The most dramatic was when we finished the Middle East automation. They were bringing up another company code and they wanted us to run regression testing on all of their current company codes, about seven of them. We completed it in about four days. The IT director came to us and said that it reduced their labor by 93%. “Quite frankly,” he said, "we would never have been able to do all of that testing. We would have had to engage a minimum of 28 people, and it would've taken them a minimum of eight weeks, and we still would not have been able to do all of the tests. We wouldn't have gotten them done." We were able to do it in a fraction of the time and with a broader scope than they would've been able to do. They would've done as much as they could and then they would have gone live and hoped for the best.

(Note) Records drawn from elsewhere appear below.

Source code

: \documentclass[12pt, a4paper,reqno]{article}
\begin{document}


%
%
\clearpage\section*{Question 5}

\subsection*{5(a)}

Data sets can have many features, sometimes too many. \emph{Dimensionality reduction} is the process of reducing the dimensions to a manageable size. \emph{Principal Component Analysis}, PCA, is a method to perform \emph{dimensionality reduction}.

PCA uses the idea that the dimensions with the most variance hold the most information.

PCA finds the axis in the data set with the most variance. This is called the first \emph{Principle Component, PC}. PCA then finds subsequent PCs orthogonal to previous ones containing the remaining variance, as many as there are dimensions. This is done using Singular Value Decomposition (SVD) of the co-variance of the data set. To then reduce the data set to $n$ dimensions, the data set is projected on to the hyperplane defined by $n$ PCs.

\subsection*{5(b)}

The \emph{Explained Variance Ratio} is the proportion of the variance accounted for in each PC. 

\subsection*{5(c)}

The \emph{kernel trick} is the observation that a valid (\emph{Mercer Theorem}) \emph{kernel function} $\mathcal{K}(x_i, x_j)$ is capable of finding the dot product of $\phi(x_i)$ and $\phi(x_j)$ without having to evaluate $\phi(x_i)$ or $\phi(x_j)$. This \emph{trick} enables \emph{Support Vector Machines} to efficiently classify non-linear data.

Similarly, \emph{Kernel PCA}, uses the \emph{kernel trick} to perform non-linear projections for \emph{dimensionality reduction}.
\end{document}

And we've also been able to use it for other things like certain recurring tasks that had been done manually. We had people who were manually monitoring Tidal jobs, which are batch jobs that have been scheduled to run. If a Tidal job fails, somebody has to go in and figure out why it failed and either restart it or fix it, and then rerun it. These are jobs like billing jobs and we automated them. They probably spend 15 minutes a week on billing jobs now, whereas we had somebody doing this about 12 hours a week. And then that person would have to send out an email to whomever the relevant person was saying, "Hey, check your batch job. This isn't running." They now spend about 15 minutes running it. It saves the emails to the users, documents the results in a spreadsheet, and puts it out to a SharePoint where the auditors can pull them any time they want. It was the same thing with monitoring the claims jobs. We've done a few things like that which have added to the value.
Automation using Certify has also saved testing time, big-time. As I said, the Middle East: 93 percent. For the S/4HANA project, what we did in three or four days, they had been taking two weeks and not getting through at all. With the release, you don't get to say to SAP, "Hey, testing is running behind, we need another week," because it's in the public cloud. Like it or not, they're going live. The drill is supposed to be: You test during week one and you remediate in week two and you go live that weekend. We got our stuff done, 70 percent of the work, in about three days, and it was our first time, out-of-the-gate, so it'll go easier with the next release. The rest of the team took the entire two weeks to do their 30 percent. And within the 30 percent they were doing, a lot of them were smaller tests. We were doing end-to-end tests that go through Salesforce and S/4, etc.
In terms of defects, the value is finding the defects prior to moving something into production. There are two I'm thinking of that we found in Mexico. One of them would've brought shipping to a halt and the other one would have brought receiving to a halt. If you shut down factories, even for a short period of time, there is this domino effect. The value of those finds is huge. And this wasn't even something that the guys making this change were testing. They were testing the piece that they changed, which was working. What they didn't realize is that they changed all items instead of just that subset. It was a minor goof in the programming. It was just too broad of a statement.
I started in IT about nine years ago and we did total manual testing. We would have defects in the high hundreds to 1,000 during the implementation testing. Now, we're probably under 100, so it's much lower. It could be that we're just getting better at implementations.